От всего этого у Наоэ разболелась голова. После полудня он даже начал срываться на грубые оскорбления в адрес жалобщиков и насильно выпроваживать их из замка. Когда пришла Сэйган, Кагецуна немного приободрился. Женщина взяла у него часть просителей, и ловко с ними разобралась, отвечая на их вопросы коротко, вставляя буддийские нравоучения. Так, к концу часа обезьяны*, всё было кончено. Тех, кто не успел сегодня получить ответы, на мучающие их вопросы, попросили прийти на следующий день.
–Эта работа выпивает из меня все соки.– Наоэ облегчённо вздохнул, стянув с головы мокрую от пота, эбоши. – Когда же мы уже наведём порядок и распределим все должности!
* Час обезьяны – с 13-00 до 17-00 ( стар. Яп.)
– У вас на это не хватает времени?– спросила Сэйган, хотя, знала ответ. Вопрос был задан для того, чтобы поддержать, выбившегося из сил Наоэ.
–Определённо!– тяжело выдохнул Кагецуна.– У нас постоянно, что-нибудь случается! Когда мы покончили с Харукаге, возникли проблемы на севере, только мы их усмирили, появились союзники с Садо, с просьбой о помощи, покончили Садо, помер старый сюго и тут началось! Боюсь подумать, что произойдёт дальше! Не иначе, как на нас нападут, скажем, Ходзё или Такеда!
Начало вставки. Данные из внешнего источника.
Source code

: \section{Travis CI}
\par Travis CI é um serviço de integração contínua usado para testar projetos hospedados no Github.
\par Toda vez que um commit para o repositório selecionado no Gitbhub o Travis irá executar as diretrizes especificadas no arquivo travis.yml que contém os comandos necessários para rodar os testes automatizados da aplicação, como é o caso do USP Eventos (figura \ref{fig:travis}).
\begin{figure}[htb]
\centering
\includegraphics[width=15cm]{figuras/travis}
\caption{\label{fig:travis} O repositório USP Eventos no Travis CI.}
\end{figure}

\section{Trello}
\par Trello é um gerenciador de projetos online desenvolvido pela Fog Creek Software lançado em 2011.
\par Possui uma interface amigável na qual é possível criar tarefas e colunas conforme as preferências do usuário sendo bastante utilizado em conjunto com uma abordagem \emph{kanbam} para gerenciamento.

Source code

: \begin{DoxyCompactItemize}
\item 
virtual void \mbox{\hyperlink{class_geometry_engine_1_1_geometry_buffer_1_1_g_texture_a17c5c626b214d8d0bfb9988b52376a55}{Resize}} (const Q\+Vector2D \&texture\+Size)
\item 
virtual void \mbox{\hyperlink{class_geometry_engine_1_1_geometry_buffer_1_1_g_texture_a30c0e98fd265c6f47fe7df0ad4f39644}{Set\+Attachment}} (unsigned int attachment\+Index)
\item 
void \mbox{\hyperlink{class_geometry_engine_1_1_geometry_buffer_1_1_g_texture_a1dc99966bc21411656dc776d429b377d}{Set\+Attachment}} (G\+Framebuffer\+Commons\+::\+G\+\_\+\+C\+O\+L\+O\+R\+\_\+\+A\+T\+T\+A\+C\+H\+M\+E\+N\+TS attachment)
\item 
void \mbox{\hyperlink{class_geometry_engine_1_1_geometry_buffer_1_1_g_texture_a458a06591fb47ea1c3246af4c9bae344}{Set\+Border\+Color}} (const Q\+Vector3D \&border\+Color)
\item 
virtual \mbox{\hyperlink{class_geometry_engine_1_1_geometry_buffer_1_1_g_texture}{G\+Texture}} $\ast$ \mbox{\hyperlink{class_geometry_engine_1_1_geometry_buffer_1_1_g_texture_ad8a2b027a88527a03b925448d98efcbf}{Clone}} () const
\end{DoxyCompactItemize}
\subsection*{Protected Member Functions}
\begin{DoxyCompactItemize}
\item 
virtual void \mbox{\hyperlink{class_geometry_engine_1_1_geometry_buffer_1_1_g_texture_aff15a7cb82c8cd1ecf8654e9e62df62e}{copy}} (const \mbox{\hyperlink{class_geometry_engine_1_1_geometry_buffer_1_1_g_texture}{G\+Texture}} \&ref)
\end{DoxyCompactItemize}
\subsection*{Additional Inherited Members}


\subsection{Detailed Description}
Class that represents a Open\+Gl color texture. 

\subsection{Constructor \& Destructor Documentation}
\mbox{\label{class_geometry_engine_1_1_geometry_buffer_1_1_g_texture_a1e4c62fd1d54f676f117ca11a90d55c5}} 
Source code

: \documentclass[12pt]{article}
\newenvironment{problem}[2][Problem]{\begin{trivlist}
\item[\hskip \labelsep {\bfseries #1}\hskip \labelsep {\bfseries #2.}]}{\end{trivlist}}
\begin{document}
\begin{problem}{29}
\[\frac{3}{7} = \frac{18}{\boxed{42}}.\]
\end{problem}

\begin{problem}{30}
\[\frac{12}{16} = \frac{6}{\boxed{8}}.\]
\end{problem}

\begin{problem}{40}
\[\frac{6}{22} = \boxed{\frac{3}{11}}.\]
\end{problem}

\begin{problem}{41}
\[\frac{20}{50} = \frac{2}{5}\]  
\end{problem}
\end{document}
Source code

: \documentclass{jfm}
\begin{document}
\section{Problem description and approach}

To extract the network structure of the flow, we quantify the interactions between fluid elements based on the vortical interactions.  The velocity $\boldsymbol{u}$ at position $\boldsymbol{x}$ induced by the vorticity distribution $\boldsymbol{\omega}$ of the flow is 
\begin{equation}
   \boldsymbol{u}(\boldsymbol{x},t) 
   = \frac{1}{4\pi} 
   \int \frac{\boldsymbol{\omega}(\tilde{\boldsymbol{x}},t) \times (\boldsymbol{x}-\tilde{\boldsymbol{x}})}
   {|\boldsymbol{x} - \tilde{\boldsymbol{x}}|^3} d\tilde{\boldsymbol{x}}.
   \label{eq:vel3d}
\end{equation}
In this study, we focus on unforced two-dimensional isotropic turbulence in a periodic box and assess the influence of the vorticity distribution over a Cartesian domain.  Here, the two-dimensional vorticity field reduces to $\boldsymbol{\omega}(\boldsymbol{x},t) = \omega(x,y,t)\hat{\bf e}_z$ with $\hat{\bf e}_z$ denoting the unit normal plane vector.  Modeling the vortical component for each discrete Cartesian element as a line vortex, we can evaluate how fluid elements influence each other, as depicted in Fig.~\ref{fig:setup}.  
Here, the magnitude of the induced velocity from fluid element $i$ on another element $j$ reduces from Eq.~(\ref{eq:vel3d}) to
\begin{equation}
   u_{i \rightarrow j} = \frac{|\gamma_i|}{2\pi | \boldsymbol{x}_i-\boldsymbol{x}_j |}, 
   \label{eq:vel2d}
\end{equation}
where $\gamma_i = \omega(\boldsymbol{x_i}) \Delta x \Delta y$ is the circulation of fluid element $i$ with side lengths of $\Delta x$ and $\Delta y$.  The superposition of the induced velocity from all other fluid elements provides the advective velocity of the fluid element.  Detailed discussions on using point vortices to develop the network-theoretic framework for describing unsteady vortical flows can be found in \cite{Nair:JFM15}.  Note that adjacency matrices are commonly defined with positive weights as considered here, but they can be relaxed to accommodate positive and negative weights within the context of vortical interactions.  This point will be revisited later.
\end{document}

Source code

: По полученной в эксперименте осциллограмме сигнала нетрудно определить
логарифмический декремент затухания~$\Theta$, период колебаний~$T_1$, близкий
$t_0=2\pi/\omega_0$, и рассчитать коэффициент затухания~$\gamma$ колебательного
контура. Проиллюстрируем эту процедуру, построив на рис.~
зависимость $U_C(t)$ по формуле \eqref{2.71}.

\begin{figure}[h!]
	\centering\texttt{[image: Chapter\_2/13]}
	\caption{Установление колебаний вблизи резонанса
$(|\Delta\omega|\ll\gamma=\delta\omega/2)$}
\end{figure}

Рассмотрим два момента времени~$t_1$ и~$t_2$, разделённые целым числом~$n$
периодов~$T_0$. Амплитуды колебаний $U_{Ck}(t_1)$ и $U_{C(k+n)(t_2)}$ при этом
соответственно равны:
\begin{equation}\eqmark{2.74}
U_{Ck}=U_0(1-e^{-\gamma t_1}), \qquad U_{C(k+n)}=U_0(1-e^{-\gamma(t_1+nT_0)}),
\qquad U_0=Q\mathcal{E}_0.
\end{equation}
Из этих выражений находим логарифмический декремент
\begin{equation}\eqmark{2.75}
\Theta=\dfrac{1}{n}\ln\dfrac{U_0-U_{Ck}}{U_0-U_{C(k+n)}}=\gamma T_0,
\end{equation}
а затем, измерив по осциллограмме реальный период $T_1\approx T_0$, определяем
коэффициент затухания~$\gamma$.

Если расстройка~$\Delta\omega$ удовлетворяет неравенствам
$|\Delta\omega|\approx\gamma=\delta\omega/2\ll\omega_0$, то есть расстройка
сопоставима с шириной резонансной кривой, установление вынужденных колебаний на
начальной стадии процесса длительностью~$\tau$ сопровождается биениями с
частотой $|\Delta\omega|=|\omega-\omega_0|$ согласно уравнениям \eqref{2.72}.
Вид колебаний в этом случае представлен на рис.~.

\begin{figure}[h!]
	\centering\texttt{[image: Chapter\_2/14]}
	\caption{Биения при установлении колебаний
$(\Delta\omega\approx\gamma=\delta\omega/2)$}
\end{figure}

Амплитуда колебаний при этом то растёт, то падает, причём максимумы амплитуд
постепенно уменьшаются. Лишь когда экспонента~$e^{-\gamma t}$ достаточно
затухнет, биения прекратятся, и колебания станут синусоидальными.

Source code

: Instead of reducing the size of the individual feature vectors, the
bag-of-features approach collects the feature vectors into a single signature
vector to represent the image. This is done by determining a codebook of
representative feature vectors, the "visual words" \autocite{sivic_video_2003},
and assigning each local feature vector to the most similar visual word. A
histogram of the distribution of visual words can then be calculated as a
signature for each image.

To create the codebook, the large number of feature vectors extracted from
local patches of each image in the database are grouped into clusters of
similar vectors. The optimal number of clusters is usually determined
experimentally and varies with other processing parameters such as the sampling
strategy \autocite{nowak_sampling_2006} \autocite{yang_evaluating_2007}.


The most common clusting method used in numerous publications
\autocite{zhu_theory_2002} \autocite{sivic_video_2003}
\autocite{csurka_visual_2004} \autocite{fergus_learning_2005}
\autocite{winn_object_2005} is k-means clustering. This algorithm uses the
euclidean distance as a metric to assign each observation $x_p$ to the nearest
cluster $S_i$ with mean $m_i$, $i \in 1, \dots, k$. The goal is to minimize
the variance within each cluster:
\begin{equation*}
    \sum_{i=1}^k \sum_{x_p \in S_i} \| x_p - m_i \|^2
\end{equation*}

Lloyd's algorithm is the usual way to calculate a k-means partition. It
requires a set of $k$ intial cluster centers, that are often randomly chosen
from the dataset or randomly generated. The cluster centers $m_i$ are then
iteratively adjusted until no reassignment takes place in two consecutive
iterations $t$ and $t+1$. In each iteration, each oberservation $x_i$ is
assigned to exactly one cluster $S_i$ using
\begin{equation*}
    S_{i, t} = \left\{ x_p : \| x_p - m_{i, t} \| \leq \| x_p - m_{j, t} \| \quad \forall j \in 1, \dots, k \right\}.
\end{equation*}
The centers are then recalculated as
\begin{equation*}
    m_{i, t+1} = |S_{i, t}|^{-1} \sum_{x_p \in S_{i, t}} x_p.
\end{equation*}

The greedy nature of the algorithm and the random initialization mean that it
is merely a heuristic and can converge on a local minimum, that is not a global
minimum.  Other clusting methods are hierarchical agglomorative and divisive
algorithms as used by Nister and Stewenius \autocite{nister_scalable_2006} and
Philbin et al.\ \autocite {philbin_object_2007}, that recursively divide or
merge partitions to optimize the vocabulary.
–Успокойтесь Кагецуна-сама.– Сэйган поднялась со своего места, зашла за спину Наоэ и опустив руки ему на плечи, начала разминать.– Расслабьтесь, вы слишком напряжены.
– Госпожа Сэйган, вам не следует…– Кагецуна оцепенел от такого поступка женщины, но был не в силах отпрянуть. Подумать только, мать его господина и жена бывшего даймё, разминает ему плечи. Он и не мечтал о таком, хотя, грезил в своих потаённых мыслях.
–Каннон милосердна ко всем.– прервала его монахиня.– А вы заслужили хотя бы немного отдыха.
Наоэ попытался расслабиться. Напряжение сняло ещё то, что он и Сэйган остались одни. А значит, не поползёт никаких слухов, что знаменитому распутнику, Наоэ Кагецуне, массирует плечи самая известная женщина в Этиго, да ещё и монахиня. Он всегда любил госпожу Тору, как её раньше называли, но она для него была под строжайшим запретом. Настолько, что даже за неподобающую мысль о ней, он ту же вспорол бы себе живот.
– Господин Наоэ!– послышался голос стражника, за закрытой сёдзи. Кагецуна и Сэйган вздрогнули от неожиданности.
–Что тебе?– спросил Наоэ, с неохотой освобождаясь из рук женщины.
– Ещё два посетителя!– ответил тот.
– Приёмный день закончен!– нервно сообщил Кагецуна.
– Они не к вам. Они к госпоже Сэйган. Это Кошин Кагенобу и Ясуда Нагахидэ.
И Наоэ, и монахиня удивлённо переглянулись. Что нужно было этим двоим, да ещё и от матери даймё. Кагенобу, ещё куда не шло,– он являлся её племянником, но Ясуда?
–И ещё. Они просят принять их по отдельности.
– Проси!– распорядилась Сэйган и заговорщицкими, кошачьими глазами, посмотрела на Кагецуну.
– Я, пожалуй, пойду.– Наоэ понял намёк без слов. Нехотя поднялся, размяв затёкшие, от долгого сидения, суставы и юркнул за потайную дверь, что располагалась прямо за спиной женщины. Там он и устроился. Уже, по укоренившемуся обычаю, разговоры с подобными лицами, требовали дополнительных ушей. А у данных лиц, наверняка было что-то важное.
Вскоре вошёл Кагенобу. Как всегда напыщенный и гордый, хотя и одевался не очень броско, серая дзинбаори с родовым камоном, накинутая поверх коричневого косодэ и тёмно-зелёные хакама. Кошин сел перед Сэйган и низко поклонился, коснувшись лбом пола.